Cloudera Management Console
This release of the Cloudera Management Console service introduces the following changes:
Load Balancer for FreeIPA
A Network Load Balancer is added to FreeIPA in Cloudera environments to prevent disruption to Cloudera Data Hub clusters and Data Services caused by changing FreeIPA node IP addresses during operations like repair or upgrade. For new environments, the Load Balancer is automatically added during environment creation. For existing environments, the Load Balancer is automatically added during FreeIPA upgrade.
For more information, see the Load Balancer for FreeIPA documentation.
Cloudera Observability
This release of the Cloudera Observability service introduces the following changes:
Managing cluster reports
Cluster reports in Cloudera Observability help you track job and query changes by comparing current performance with historical data. You can configure these digests to arrive daily, weekly, or monthly through email to identify potential problems. For more information, see the Managing cluster reports documentation.
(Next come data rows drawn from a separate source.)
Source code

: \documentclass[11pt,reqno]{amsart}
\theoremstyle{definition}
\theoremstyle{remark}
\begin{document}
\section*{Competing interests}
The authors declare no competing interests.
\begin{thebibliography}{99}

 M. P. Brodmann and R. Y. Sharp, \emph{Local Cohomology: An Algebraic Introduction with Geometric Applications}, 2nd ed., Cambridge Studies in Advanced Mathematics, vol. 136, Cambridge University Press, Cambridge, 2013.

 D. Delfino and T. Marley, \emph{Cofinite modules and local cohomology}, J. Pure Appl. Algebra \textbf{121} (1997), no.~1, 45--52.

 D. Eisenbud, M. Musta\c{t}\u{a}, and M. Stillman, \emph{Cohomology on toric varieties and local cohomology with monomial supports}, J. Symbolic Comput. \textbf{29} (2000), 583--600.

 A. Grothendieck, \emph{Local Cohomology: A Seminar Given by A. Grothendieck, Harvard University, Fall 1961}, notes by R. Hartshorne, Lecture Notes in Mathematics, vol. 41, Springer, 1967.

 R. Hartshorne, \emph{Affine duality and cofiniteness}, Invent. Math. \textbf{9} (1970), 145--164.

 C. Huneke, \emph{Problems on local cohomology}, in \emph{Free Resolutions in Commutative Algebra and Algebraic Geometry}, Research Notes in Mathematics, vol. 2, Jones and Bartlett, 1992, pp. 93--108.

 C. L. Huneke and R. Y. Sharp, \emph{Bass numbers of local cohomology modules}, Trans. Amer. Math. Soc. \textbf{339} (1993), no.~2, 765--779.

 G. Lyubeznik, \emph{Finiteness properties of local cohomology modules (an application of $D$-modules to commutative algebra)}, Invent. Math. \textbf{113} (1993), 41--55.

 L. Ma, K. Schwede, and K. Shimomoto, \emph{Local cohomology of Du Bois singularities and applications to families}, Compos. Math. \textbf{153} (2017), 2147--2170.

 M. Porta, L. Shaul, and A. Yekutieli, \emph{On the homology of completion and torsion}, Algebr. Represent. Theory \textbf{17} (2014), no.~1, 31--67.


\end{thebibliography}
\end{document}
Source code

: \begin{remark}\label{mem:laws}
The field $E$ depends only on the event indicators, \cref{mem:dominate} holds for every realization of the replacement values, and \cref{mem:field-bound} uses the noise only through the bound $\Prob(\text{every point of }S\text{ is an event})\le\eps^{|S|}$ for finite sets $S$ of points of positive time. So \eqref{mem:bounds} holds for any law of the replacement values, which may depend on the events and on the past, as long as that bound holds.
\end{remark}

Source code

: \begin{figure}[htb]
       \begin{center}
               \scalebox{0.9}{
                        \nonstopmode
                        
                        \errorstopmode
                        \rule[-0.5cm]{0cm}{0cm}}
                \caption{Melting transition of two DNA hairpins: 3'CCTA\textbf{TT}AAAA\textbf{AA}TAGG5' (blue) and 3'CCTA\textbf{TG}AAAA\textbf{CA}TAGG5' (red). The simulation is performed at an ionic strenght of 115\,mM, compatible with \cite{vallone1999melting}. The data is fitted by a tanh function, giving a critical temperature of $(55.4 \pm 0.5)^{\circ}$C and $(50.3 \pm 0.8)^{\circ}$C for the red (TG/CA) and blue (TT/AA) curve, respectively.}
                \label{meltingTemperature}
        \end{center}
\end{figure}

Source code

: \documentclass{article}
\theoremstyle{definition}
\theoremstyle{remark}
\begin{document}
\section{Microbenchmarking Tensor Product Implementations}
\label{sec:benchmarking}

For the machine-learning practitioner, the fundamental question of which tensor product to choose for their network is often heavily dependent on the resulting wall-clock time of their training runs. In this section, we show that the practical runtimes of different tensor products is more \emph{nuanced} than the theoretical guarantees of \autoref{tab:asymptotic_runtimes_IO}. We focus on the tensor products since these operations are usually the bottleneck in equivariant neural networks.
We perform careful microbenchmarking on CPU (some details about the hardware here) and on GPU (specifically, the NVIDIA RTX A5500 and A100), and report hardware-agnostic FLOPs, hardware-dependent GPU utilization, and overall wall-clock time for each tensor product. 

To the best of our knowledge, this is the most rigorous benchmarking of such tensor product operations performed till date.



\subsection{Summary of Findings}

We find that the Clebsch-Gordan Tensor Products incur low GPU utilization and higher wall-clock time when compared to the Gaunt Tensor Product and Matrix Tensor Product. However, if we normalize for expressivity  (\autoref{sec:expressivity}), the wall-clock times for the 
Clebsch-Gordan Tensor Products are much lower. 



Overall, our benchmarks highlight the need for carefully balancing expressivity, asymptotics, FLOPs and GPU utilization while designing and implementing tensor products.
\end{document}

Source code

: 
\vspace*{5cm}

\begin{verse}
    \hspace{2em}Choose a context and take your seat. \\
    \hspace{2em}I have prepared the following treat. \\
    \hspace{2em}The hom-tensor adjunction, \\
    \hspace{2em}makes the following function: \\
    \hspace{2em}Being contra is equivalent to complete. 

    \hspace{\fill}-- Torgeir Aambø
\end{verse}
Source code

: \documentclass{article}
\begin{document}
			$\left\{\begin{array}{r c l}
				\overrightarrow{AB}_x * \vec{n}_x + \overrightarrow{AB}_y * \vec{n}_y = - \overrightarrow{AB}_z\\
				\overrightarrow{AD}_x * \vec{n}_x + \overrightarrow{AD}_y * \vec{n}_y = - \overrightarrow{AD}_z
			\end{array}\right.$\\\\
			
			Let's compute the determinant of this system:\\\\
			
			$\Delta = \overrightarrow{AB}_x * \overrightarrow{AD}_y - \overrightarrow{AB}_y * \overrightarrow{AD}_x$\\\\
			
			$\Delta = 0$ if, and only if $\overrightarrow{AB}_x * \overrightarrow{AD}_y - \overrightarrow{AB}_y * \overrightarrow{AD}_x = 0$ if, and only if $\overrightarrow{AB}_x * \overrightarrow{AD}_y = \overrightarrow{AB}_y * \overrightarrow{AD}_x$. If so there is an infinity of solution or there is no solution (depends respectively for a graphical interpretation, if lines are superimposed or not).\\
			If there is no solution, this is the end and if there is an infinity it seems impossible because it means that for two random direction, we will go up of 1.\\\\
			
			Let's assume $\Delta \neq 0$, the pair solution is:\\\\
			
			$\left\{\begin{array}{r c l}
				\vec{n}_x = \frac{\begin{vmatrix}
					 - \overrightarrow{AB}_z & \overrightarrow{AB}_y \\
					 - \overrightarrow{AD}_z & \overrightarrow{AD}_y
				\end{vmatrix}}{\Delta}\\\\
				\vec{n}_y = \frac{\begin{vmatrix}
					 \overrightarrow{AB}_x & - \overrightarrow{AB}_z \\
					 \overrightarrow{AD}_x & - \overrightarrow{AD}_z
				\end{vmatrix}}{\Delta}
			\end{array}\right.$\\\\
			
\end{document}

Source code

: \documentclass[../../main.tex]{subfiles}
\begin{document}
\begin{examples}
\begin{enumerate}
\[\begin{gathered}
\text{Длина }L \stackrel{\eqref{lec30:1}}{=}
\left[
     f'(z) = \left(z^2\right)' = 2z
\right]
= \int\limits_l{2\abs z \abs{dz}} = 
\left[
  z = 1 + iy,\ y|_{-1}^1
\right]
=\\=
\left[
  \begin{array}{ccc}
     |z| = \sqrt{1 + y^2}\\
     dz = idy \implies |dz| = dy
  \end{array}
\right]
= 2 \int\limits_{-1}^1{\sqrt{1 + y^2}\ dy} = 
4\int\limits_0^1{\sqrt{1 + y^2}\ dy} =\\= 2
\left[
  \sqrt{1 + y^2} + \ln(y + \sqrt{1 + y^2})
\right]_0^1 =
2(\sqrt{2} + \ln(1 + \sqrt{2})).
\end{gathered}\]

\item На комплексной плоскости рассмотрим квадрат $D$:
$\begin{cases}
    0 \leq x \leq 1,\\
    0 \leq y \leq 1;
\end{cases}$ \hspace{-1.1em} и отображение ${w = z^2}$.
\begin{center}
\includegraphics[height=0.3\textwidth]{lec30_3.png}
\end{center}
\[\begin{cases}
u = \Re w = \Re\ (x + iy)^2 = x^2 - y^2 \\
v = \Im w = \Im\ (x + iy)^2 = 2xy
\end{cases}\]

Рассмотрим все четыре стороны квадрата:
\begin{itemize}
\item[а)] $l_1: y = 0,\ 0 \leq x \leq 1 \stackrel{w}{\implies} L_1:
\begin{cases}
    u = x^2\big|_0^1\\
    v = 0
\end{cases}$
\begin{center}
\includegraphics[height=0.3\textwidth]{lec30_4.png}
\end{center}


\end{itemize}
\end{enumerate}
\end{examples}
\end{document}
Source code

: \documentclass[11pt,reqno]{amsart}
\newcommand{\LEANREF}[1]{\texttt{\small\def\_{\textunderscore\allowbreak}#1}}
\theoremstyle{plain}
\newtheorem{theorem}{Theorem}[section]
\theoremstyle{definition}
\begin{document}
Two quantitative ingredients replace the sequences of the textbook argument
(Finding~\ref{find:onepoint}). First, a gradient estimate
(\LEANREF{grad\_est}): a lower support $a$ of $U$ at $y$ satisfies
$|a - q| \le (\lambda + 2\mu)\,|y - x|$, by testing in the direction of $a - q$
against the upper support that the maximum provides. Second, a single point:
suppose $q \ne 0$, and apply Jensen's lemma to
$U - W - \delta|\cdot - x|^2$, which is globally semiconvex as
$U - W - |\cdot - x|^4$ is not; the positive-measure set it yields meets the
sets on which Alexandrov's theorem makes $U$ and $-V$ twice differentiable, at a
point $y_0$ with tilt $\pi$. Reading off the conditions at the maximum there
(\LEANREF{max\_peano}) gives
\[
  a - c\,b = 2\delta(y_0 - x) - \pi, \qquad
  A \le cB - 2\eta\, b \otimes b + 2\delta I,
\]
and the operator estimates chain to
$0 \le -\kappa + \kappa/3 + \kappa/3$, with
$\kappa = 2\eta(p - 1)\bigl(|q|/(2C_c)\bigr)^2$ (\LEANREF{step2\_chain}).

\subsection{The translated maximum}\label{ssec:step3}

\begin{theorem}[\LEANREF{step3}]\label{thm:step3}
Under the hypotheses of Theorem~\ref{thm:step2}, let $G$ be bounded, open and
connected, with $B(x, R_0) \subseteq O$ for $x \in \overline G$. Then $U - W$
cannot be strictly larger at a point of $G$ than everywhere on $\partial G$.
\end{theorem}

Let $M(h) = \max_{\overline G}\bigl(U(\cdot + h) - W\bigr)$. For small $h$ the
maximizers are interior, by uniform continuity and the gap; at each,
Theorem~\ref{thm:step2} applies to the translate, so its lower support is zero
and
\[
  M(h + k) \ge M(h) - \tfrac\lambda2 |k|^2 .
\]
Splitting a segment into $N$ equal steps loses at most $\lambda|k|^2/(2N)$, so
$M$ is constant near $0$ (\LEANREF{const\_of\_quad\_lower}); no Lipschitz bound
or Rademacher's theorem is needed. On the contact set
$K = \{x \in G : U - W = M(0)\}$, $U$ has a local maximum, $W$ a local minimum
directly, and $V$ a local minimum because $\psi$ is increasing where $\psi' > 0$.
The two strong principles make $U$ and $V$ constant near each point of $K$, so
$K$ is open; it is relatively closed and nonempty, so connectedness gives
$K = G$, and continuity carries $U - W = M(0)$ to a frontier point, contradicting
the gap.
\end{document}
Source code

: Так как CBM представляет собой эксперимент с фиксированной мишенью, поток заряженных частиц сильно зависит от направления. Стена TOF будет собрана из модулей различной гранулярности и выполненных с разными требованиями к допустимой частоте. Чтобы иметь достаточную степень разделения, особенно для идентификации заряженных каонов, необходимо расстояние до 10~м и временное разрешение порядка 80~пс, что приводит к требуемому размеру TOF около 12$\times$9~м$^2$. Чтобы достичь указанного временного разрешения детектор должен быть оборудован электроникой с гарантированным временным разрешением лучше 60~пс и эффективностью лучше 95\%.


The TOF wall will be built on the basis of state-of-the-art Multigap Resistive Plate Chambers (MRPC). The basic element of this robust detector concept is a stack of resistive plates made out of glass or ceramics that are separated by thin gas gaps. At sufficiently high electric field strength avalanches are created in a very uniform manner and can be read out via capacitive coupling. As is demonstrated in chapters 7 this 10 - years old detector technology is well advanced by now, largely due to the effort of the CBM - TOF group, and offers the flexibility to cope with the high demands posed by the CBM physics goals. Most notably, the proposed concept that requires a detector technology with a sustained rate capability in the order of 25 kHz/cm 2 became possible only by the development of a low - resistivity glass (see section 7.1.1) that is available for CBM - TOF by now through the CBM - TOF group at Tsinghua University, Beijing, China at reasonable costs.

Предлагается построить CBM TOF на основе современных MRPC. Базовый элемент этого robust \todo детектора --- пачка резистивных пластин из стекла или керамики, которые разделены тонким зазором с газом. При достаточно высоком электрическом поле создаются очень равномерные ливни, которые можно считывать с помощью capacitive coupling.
Cloudera Operational Database
Cloudera Operational Database 1.58 introduces the following changes:
Deprecation of OMID service from the Cloudera Operational Database
The OMID service is removed from the default installation of Cloudera Operational Database. This change is implemented because OMID appears to be unused in these environments. Consequently, the OMID service is no longer automatically deployed, effective immediately.
Users who still require OMID are not losing access to the service. You can still install OMID manually through Cloudera Manager if needed for your operations.